Safety at AU: Why AU needs a safety escort service

Students should feel safe getting to, from and around their campus

It is that time of year where you find yourself leaving the library at 2AM. You finished your ever mounting pile of homework and studying and just look forward to sleep. But one thing that lies between you getting from the library to your bed, whether you are on or off campus, is the trip back home. Do you feel safe walking back to your place?

Although students can always call Public Safety for an escort to and from University owned property, what happens if a student who lives off campus needs help? While students may ask for a cab voucher from Public Safety, where the cab fare is billed to the student’s account for them to pay later, the cost of a taxi ride should not be imposed on a student who feels unsafe. The student themselves may have already been in a dangerous situation which they were trying to remove themselves from. The cost of a cab ride should not be an additional burden that they have to face.

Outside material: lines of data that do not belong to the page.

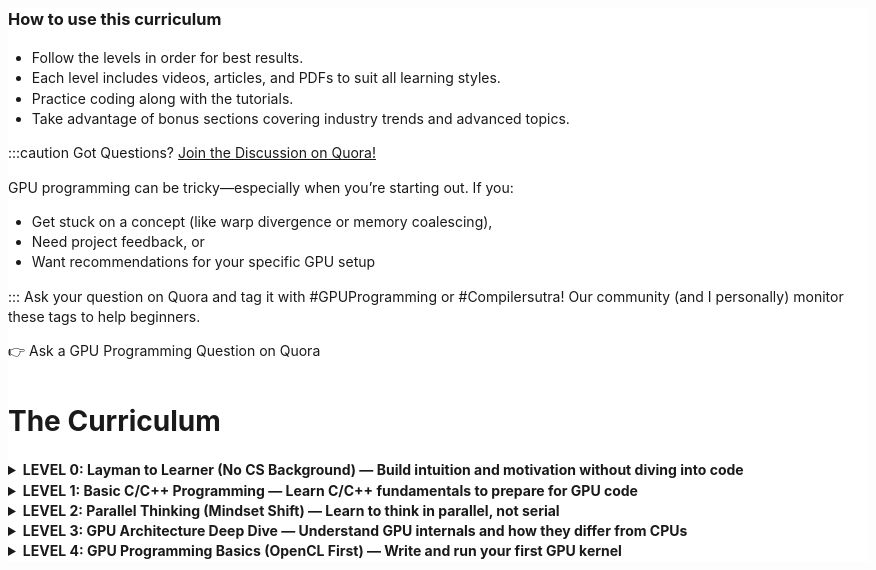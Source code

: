 
### How to use this curriculum

* Follow the levels in order for best results.
* Each level includes videos, articles, and PDFs to suit all learning styles.
* Practice coding along with the tutorials.
* Take advantage of bonus sections covering industry trends and advanced topics.


:::caution Got Questions? [Join the Discussion on Quora!](https://compilersutra.quora.com)

GPU programming can be tricky—especially when you’re starting out. If you:
- Get stuck on a concept (like warp divergence or memory coalescing),
- Need project feedback, or
- Want recommendations for your specific GPU setup 

:::
Ask your question on Quora and tag it with #GPUProgramming or #Compilersutra! Our community (and I personally) monitor these tags to help beginners.

👉 Ask a GPU Programming Question on Quora

<h1 class="curriculum-title">The Curriculum</h1>

<div id="gpu-toc-page">

<details><summary>
  <strong>
    <span class="level-prefix">LEVEL 0:</span> Layman to Learner (No CS Background) — Build intuition and motivation without diving into code
  </strong>
</summary></details>

<details><summary>
  <strong>
    <span class="level-prefix">LEVEL 1:</span> Basic C/C++ Programming — Learn C/C++ fundamentals to prepare for GPU code
  </strong>
</summary></details>

<details><summary>
  <strong>
    <span class="level-prefix">LEVEL 2:</span> Parallel Thinking (Mindset Shift) — Learn to think in parallel, not serial
  </strong>
</summary></details>

<details><summary>
  <strong>
    <span class="level-prefix">LEVEL 3:</span> GPU Architecture Deep Dive — Understand GPU internals and how they differ from CPUs
  </strong>
</summary></details>

<details><summary>
  <strong>
    <span class="level-prefix">LEVEL 4:</span> GPU Programming Basics (OpenCL First) — Write and run your first GPU kernel
  </strong>
</summary></details>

At a school where we strive to offer services to students in need, we can do a better job of providing a service that gives students safe passage to or from wherever they go. Public Safety does offer a service in which if you are stranded in a 10 mile radius of campus, you can call them for a ride and a taxi will be dispatched and the cost billed to your student account. Yet AU should be doing more to offer free and safe passage for students wherever they need to go, not have a system that only applies to those getting to and from campus owned property.

Many other schools offer a safety escort system in which if a student or even a staff member needs to get from one place to another and they feel uncomfortable, they can call for a free safety escort ride. At Indiana University, the university offers free safe rides run by student employees for students and even IU employees to anywhere within the city limits. Implementing a similar system here at AU would be beneficial for the community as a whole.

Such a program could be called AU SafePass, a free safety escort system in which an AU student or staff member could call a number or even hail an escort ride from an app from any on campus or off campus location within a certain radius of AU at anytime, day or night.

Vehicles could be owned and operated by the University, such as a fleet of vans, and the drivers could be students who go through similar training that is mandatory for various student staff employees in the Office of Campus Life, such as becoming adept in the various campus resources related to mental health, student well being, and safety and Title IX training. The purpose of this service would be simple: give safe passage to members of the AU community. Furthermore, the program would also be made to allow not just students to utilize it, but staff and faculty as well. By keeping in mind that some members of the AU community have on or off campus jobs at late night hours, such a service would allow them to get to and from their jobs without the worry of their own personal safety.

No student, professor or other member of the AU community should ever feel unsafe. In a University budget year, serious consideration should be given for the adoption and implementation of a program such as AU SafePass. Members of the AU community want to be able to get to and from their homes safe and sound, and a free safety escort system at AU would help accomplish that goal.

Sameer Chintamani is a senior in the School of International Service and a columnist for the Eagle.